Tony O'Sullivan was a man of culture and kindness

The late Tony O' Sullivan.
The late Tony O' Sullivan.

Wexford was saddened by the recent passing of an esteemed member of its community. Tony O'Sullivan of Mannix Place passed away peacefully over the Christmas period.

Devoted to his town, he was an unassuming man who gave tremendous service to the community. Tony was a founding member of Our Lady of Fatima School and worked tirelessly to support the school throughout his life, even fundraising for it by penning volumes of poetry, all funds from which went to the school.

He was really touched when students there did a special triptych painting for him on his retirement from the school board of management. It was based on one of his poems about 'Tuskar Rock lighthouse'. It meant so much to him, he looked at it every day.

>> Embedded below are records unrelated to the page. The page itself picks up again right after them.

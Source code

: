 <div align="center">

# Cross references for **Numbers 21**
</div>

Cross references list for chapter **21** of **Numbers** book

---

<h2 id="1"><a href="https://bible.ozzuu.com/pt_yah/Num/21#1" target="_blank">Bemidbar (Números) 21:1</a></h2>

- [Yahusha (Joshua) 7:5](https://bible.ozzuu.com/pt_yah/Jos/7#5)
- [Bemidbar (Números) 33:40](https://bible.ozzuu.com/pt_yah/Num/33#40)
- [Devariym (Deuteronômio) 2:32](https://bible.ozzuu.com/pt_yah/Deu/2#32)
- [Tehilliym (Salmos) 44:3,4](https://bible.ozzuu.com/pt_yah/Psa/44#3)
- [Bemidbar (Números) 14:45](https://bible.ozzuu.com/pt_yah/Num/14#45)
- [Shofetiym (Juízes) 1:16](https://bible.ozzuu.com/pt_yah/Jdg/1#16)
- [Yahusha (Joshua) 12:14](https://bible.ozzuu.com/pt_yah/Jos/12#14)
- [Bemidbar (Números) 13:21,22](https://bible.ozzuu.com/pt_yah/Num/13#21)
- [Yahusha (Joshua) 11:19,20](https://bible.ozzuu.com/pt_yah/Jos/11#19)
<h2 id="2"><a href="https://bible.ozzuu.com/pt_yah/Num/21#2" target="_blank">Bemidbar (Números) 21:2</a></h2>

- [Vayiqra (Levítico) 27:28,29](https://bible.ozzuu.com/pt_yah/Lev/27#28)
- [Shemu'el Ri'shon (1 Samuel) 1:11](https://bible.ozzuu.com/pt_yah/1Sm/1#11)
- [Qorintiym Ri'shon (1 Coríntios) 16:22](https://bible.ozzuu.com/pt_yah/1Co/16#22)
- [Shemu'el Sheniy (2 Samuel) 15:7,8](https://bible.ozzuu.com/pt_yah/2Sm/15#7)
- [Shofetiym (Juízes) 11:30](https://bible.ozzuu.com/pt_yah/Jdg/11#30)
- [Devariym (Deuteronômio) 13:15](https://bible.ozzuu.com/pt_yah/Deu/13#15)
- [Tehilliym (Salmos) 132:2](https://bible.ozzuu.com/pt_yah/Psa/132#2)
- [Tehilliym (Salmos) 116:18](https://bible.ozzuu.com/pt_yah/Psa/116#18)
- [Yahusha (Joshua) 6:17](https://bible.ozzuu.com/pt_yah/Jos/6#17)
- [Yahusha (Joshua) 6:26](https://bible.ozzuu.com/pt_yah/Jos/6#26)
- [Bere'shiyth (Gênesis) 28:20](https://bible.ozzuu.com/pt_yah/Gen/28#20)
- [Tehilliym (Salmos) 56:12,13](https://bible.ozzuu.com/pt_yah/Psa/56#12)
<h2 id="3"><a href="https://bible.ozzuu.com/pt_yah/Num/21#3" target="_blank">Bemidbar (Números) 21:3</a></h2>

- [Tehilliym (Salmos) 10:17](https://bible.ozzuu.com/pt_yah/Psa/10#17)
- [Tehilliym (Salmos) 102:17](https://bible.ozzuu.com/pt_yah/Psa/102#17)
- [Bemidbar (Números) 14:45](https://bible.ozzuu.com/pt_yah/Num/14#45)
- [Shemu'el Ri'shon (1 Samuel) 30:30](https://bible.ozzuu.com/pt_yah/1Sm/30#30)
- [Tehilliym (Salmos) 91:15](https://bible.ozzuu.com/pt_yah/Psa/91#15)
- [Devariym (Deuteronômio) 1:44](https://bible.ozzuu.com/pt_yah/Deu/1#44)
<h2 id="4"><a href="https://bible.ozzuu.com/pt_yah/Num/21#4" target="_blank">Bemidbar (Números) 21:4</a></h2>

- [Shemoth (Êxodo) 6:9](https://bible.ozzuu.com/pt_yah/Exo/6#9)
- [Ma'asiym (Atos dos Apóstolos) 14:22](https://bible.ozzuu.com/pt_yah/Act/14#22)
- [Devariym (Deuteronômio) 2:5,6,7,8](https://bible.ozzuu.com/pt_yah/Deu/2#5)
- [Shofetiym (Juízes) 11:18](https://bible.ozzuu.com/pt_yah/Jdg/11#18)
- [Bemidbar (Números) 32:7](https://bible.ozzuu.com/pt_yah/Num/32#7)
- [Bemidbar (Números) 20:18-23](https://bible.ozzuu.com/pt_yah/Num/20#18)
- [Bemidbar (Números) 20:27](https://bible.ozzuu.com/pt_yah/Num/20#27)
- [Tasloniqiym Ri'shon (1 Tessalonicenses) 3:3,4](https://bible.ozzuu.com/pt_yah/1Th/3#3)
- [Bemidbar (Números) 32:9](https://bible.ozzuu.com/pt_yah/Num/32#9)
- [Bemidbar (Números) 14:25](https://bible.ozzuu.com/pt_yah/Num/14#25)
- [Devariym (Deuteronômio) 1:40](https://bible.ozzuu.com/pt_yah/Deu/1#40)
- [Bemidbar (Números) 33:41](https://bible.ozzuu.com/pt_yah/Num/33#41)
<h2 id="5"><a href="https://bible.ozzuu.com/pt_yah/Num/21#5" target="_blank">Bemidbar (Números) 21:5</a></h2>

Born in 1930, to a Corkonian father and a mother from Sligo, he was the eldest of five children. He grew up on St. Brendan's Road in a town he adored.

He met his soulmate, Sabina Gordon (Bini as she was known) when they were both very young. They married in 1952 and spent over 60 happy years together before she passed away just over four years ago.

He spent his working life at Johnstown Castle where he was a laboratory technician. He always loved Johnstown and took personal pride in working at such a beautiful estate.

Tony was a family man who made sacrifices; he had a good sense of humour, often mischievous. He was sociable, thoughtful and known for his generosity of time and support to his local community and many acts of kindness to those around him.

He was a man of many talents. He had a thirst for knowledge and could read and speak many languages including Irish, Italian, French and Russian. He would delight in being able to practice his language skills and if you were a tourist or a performer in the Wexford Opera Festival, you could expect to be greeted in your mother tongue.

Tony was proud of his town, proud of its history and loved to share this with people. He was an occasional unofficial tour guide, particularly during the Opera Festival and made many friends this way who wrote to him from all over the world.

He had a love of literature, and a voracious appetite not only for reading, but also collecting books. Over his life time Tony and Bini amassed a collection of thousands of books.

He served on the Dun Mhuire parish hall committee for many years ensuring that the theatre was available for local community use from drama groups, Wexford Drama Festival, concerts, musical societies, Tops of the Town and bingo.

He loved swimming and was a lifesaving instructor in his spare time. He put his training into practice and there are a number of people in Wexford today who owe their lives to him.

He was meticulous about the things he cared about. Both Tony and Bini loved nature and could quote the Latin names and origins of a dazzling array of plant species. He was a keen gardener, planting and harvesting fruit and vegetables and even grapes and tobacco.

He was a great sports fan, football, hurling, soccer, rugby, tennis and knew all the players by name.

Like languages, he had an in-depth love of all types of music, from traditional and folk to classical and opera, which he shared with his wife Bini. He played traditional music himself as an accordion player in a band, but also played the mouth organ and tin whistle.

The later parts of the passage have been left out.